Over the next 15 hours, Squaw Creek rose another foot as it was joined by water that fell as far away as Stratford and Stanhope. Other than urban areas, we probably didn’t see much runoff from the storm, which was relatively gentle and fell on soils that weren’t particularly steep or waterlogged. The fall in water level Sunday afternoon and Monday was more gradual, reflecting the release of water from drain tiles and groundwater.

Figure adapted from University of Michigan Extension

How nitrate reaches Squaw Creek after a rain

It’s well-known that tiles and ditches provide a direct pathway for nitrogen to leak out of the soil in corn and soybean fields.  Think of cover crops as a way to plug the leak, and bioreactors, saturated buffers, and wetlands as a bucket placed underneath.  You can watch the leak from last weeks’ storm with IIHR’s nitrate sensors.  This graph is from a sensor installed in Squaw Creek in Moore Park, where it enters Ames. (The colors are the reverse of what you’d expect–brown is streamflow, blue is nitrate).

The nitrate concentration in Squaw Creek fell from 5 to 4 mg/L overnight, diluted by direct precipitation and urban runoff, and then rose to 14 mg/L as water from drainage tiles made its way downstream.  As tile flow tapers off, nitrate concentrations gradually fall toward the lower levels seen in groundwater.

Nitrate drops as you move downstream

In Hardin County, there’s a nice set of three sensors that clearly showed what happens as water moves downstream during this storm.  Not every stream demonstrates this behavior, but many do.

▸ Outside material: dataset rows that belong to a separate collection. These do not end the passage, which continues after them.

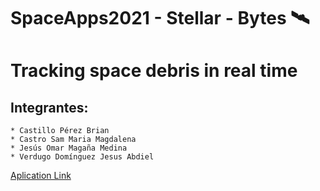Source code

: # SpaceApps2021 -  Stellar - Bytes 🛰 


# Tracking space debris in real time


## Integrantes:

    * Castillo Pérez Brian
    * Castro Sam Maria Magdalena
    * Jesús Omar Magaña Medina
    * Verdugo Domínguez Jesus Abdiel

[Aplication Link](https://stellarbytesapp.azurewebsites.net/) 
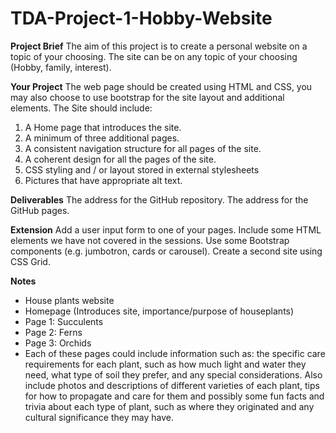 # TDA-Project-1-Hobby-Website

**Project Brief**
The aim of this project is to create a personal website on a topic of your choosing. The site can be on any topic of your choosing (Hobby, family, interest).

**Your Project**
The web page should be created using HTML and CSS, you may also choose to use bootstrap for the site layout and additional elements. The Site should include:

1. A Home page that introduces the site.
2. A minimum of three additional pages.
3. A consistent navigation structure for all pages of the site.
4. A coherent design for all the pages of the site.
5. CSS styling and / or layout stored in external stylesheets
6. Pictures that have appropriate alt text.

**Deliverables**
The address for the GitHub repository.
The address for the GitHub pages.

**Extension**
Add a user input form to one of your pages.
Include some HTML elements we have not covered in the sessions. Use some Bootstrap components (e.g. jumbotron, cards or carousel).
Create a second site using CSS Grid.

**Notes**

- House plants website
- Homepage (Introduces site, importance/purpose of houseplants)
- Page 1: Succulents
- Page 2: Ferns
- Page 3: Orchids
- Each of these pages could include information such as: the specific care requirements for each plant, such as how much light and water they need, what type of soil they prefer, and any special considerations. Also include photos and descriptions of different varieties of each plant, tips for how to propagate and care for them and possibly some fun facts and trivia about each type of plant, such as where they originated and any cultural significance they may have.
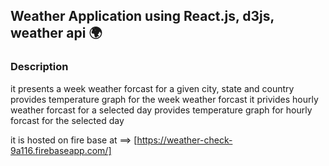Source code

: ## Weather Application using React.js, d3js, weather api 🌍

### Description

it presents a week weather forcast for a  given city, state and country
provides temperature graph for the week weather forcast
it privides hourly weather forcast for a  selected day
provides temperature graph for hourly forcast for the selected day


it is hosted on fire base at ⟹ [https://weather-check-9a116.firebaseapp.com/]
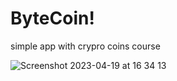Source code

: # ByteCoin!

simple app with crypro coins course

![Screenshot 2023-04-19 at 16 34 13](https://user-images.githubusercontent.com/112863601/233091443-c332f1ea-1529-4195-8021-e3a0ac8f888c.png)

At the tile outlet, nitrate levels are highest to begin with (10.9 mg/L) and show the sharpest increase, spiking to 18.3 mg/L by 5AM after some initial dilution.  Since the water takes some time to reach the next downstream sensor, Tipton Creek near Hubbard, the peak doesn’t happen until 8 PM, rising from 8.6 mg/L to 17.1 mg/L. Further downstream in the South Fork of the Iowa River, near New Providence, water is reaching the sensor from several tributaries, smoothing out some of the changes.  Nitrate rises from 4.5 mg/L Saturday night to a peak of 16.2 on Monday morning at 11:00.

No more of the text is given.